• [WORK TO COMPLETE]: Extract the lines from the first line of the records below through the line containing "started at $s$", inclusive, and reproduce them exactly as written.

• [SUPPLIED MATERIAL]:
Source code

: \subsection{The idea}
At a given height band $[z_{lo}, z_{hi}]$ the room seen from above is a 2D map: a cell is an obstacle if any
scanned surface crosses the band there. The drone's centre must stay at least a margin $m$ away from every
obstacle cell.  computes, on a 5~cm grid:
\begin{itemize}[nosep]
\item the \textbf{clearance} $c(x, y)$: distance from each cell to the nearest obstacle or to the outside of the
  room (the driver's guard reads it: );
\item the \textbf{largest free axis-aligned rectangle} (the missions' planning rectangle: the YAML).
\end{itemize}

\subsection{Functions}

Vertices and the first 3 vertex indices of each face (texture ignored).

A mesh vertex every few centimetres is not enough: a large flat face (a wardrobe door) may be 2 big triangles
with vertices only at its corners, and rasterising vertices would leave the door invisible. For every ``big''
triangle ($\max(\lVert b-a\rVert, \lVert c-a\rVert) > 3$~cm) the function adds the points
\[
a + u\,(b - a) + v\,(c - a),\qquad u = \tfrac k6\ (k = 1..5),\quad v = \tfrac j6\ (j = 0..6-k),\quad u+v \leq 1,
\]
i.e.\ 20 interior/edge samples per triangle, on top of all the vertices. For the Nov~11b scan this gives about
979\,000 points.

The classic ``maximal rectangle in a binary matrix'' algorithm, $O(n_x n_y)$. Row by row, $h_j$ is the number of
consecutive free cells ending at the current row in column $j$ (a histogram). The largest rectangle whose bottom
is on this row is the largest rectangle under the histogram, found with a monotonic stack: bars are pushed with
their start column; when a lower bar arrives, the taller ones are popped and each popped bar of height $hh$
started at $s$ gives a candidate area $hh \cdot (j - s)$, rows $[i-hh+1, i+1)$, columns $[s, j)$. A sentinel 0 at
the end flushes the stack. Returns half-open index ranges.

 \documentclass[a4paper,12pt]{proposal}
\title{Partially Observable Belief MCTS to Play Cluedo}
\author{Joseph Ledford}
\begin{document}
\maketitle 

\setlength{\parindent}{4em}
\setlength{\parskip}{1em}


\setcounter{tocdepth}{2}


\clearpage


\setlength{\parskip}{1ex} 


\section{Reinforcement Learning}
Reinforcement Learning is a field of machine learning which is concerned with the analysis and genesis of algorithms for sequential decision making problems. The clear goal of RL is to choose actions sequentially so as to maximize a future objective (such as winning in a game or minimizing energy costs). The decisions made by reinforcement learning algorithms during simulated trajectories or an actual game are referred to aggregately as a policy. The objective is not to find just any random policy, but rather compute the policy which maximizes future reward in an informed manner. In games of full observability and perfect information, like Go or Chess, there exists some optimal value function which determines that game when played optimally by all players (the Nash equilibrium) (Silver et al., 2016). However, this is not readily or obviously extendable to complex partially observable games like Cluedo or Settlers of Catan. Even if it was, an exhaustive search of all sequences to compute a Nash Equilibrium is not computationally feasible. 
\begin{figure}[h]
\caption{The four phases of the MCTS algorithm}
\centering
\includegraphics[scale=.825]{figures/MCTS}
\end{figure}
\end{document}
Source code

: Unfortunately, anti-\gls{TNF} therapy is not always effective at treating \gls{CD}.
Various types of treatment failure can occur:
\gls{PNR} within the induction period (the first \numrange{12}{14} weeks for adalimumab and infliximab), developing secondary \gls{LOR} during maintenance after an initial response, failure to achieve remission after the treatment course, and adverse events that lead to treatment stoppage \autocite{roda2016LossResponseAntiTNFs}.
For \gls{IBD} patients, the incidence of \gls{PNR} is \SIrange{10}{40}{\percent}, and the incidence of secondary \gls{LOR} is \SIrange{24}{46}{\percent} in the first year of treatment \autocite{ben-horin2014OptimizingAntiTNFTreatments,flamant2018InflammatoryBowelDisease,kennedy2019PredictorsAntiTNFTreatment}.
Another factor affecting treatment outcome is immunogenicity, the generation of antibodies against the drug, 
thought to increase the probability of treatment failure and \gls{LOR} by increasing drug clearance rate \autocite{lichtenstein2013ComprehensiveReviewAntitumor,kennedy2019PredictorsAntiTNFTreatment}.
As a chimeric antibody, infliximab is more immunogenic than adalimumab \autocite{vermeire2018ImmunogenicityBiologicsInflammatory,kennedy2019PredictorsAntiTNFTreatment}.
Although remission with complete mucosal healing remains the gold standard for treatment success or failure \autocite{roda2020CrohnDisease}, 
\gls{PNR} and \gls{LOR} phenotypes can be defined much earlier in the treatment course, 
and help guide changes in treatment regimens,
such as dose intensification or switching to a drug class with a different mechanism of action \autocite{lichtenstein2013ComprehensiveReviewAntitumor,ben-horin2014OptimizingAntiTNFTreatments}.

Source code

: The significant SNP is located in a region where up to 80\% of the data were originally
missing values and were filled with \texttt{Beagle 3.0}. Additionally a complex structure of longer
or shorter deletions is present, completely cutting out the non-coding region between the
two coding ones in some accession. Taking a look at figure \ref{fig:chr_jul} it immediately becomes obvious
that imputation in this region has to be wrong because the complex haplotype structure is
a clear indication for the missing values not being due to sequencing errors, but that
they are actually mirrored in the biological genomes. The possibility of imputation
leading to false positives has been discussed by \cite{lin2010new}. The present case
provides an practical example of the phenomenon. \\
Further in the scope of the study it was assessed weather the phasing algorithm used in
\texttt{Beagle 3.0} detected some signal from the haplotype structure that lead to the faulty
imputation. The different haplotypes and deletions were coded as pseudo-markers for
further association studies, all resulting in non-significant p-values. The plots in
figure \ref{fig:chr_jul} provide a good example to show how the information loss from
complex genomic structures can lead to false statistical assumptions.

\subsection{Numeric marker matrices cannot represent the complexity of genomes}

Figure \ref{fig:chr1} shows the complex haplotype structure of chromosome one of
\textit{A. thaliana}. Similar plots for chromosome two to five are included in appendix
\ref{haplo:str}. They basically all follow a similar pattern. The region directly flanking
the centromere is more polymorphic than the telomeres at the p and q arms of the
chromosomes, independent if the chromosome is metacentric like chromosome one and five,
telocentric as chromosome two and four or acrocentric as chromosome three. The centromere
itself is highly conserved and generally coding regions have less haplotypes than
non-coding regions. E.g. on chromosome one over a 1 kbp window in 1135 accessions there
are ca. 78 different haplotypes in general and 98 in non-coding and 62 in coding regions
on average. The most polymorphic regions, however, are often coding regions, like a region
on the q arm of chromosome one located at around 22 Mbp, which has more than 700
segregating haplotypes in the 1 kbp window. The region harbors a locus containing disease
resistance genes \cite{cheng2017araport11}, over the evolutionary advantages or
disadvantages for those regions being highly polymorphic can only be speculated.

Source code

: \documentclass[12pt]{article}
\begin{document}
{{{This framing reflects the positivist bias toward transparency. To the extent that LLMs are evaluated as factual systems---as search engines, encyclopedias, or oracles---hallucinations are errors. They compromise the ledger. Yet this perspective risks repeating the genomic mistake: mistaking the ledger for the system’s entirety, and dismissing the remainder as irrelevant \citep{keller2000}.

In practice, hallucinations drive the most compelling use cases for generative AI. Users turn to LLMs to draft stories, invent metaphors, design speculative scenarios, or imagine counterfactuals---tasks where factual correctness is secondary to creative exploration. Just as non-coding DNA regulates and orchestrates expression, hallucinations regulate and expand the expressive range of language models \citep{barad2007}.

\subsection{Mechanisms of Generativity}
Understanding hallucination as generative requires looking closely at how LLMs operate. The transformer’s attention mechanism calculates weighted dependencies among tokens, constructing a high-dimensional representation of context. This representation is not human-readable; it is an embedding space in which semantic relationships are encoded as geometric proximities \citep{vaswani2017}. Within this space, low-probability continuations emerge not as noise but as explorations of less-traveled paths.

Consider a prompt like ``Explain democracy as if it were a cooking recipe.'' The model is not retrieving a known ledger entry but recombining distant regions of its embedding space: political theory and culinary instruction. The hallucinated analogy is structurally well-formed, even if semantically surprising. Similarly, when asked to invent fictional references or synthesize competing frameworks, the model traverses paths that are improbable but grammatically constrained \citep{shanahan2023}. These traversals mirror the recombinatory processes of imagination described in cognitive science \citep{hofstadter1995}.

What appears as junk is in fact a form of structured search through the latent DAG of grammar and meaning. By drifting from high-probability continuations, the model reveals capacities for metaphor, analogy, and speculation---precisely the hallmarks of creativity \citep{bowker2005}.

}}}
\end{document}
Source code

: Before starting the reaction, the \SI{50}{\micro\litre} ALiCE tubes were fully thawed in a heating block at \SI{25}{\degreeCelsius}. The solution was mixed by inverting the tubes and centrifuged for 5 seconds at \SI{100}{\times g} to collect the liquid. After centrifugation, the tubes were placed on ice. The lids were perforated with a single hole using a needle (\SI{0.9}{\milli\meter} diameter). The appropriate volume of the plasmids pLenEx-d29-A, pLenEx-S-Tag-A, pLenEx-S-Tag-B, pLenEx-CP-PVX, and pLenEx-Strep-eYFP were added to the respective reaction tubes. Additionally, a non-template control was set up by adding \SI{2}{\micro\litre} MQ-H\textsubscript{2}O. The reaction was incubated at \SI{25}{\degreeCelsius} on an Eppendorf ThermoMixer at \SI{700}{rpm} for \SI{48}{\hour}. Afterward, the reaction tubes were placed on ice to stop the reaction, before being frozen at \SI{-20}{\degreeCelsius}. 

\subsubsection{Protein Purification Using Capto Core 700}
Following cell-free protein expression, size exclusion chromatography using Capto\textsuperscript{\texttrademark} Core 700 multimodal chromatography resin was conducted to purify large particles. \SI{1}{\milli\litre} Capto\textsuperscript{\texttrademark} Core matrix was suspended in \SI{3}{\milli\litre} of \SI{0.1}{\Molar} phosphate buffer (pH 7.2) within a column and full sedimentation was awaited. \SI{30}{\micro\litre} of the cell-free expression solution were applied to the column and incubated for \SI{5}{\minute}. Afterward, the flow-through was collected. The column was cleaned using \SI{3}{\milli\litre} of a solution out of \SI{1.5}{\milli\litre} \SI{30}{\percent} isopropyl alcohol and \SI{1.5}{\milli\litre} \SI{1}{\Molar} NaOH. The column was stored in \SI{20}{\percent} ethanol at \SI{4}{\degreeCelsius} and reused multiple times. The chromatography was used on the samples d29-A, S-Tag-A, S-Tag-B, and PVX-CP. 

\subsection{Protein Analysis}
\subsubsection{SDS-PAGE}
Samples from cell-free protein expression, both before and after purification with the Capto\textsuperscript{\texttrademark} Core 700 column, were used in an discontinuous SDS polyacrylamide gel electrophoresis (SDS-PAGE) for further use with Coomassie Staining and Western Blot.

• [WRITTEN REPLY]:
Source code

: \subsection{The idea}
At a given height band $[z_{lo}, z_{hi}]$ the room seen from above is a 2D map: a cell is an obstacle if any
scanned surface crosses the band there. The drone's centre must stay at least a margin $m$ away from every
obstacle cell.  computes, on a 5~cm grid:
\begin{itemize}[nosep]
\item the \textbf{clearance} $c(x, y)$: distance from each cell to the nearest obstacle or to the outside of the
  room (the driver's guard reads it: );
\item the \textbf{largest free axis-aligned rectangle} (the missions' planning rectangle: the YAML).
\end{itemize}

\subsection{Functions}

Vertices and the first 3 vertex indices of each face (texture ignored).

A mesh vertex every few centimetres is not enough: a large flat face (a wardrobe door) may be 2 big triangles
with vertices only at its corners, and rasterising vertices would leave the door invisible. For every ``big''
triangle ($\max(\lVert b-a\rVert, \lVert c-a\rVert) > 3$~cm) the function adds the points
\[
a + u\,(b - a) + v\,(c - a),\qquad u = \tfrac k6\ (k = 1..5),\quad v = \tfrac j6\ (j = 0..6-k),\quad u+v \leq 1,
\]
i.e.\ 20 interior/edge samples per triangle, on top of all the vertices. For the Nov~11b scan this gives about
979\,000 points.

The classic ``maximal rectangle in a binary matrix'' algorithm, $O(n_x n_y)$. Row by row, $h_j$ is the number of
consecutive free cells ending at the current row in column $j$ (a histogram). The largest rectangle whose bottom
is on this row is the largest rectangle under the histogram, found with a monotonic stack: bars are pushed with
their start column; when a lower bar arrives, the taller ones are popped and each popped bar of height $hh$
started at $s$ gives a candidate area $hh \cdot (j - s)$, rows $[i-hh+1, i+1)$, columns $[s, j)$. A sentinel 0 at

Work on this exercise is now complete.